### Problem details
Below are records to retype exactly, except for the pictures.

Pictures paired with source code:
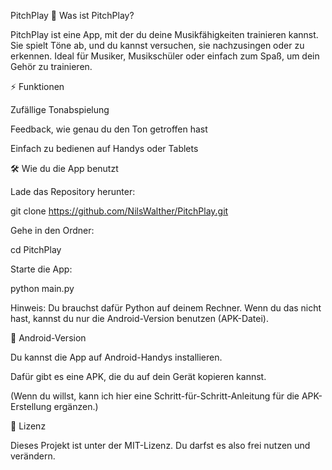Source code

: PitchPlay
🎵 Was ist PitchPlay?

PitchPlay ist eine App, mit der du deine Musikfähigkeiten trainieren kannst.
Sie spielt Töne ab, und du kannst versuchen, sie nachzusingen oder zu erkennen. Ideal für Musiker, Musikschüler oder einfach zum Spaß, um dein Gehör zu trainieren.

⚡ Funktionen

Zufällige Tonabspielung

Feedback, wie genau du den Ton getroffen hast

Einfach zu bedienen auf Handys oder Tablets

🛠️ Wie du die App benutzt

Lade das Repository herunter:

git clone https://github.com/NilsWalther/PitchPlay.git


Gehe in den Ordner:

cd PitchPlay


Starte die App:

python main.py


Hinweis: Du brauchst dafür Python auf deinem Rechner. Wenn du das nicht hast, kannst du nur die Android-Version benutzen (APK-Datei).

📱 Android-Version

Du kannst die App auf Android-Handys installieren.

Dafür gibt es eine APK, die du auf dein Gerät kopieren kannst.

(Wenn du willst, kann ich hier eine Schritt-für-Schritt-Anleitung für die APK-Erstellung ergänzen.)

📝 Lizenz

Dieses Projekt ist unter der MIT-Lizenz. Du darfst es also frei nutzen und verändern.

### Result below
Source code

: PitchPlay
🎵 Was ist PitchPlay?

PitchPlay ist eine App, mit der du deine Musikfähigkeiten trainieren kannst.
Sie spielt Töne ab, und du kannst versuchen, sie nachzusingen oder zu erkennen. Ideal für Musiker, Musikschüler oder einfach zum Spaß, um dein Gehör zu trainieren.

⚡ Funktionen

Zufällige Tonabspielung

Feedback, wie genau du den Ton getroffen hast

Einfach zu bedienen auf Handys oder Tablets

🛠️ Wie du die App benutzt

Lade das Repository herunter:

git clone https://github.com/NilsWalther/PitchPlay.git


Gehe in den Ordner:

cd PitchPlay


Starte die App:

python main.py


Hinweis: Du brauchst dafür Python auf deinem Rechner. Wenn du das nicht hast, kannst du nur die Android-Version benutzen (APK-Datei).

📱 Android-Version

Du kannst die App auf Android-Handys installieren.

Dafür gibt es eine APK, die du auf dein Gerät kopieren kannst.

(Wenn du willst, kann ich hier eine Schritt-für-Schritt-Anleitung für die APK-Erstellung ergänzen.)

📝 Lizenz

Dieses Projekt ist unter der MIT-Lizenz. Du darfst es also frei nutzen und verändern.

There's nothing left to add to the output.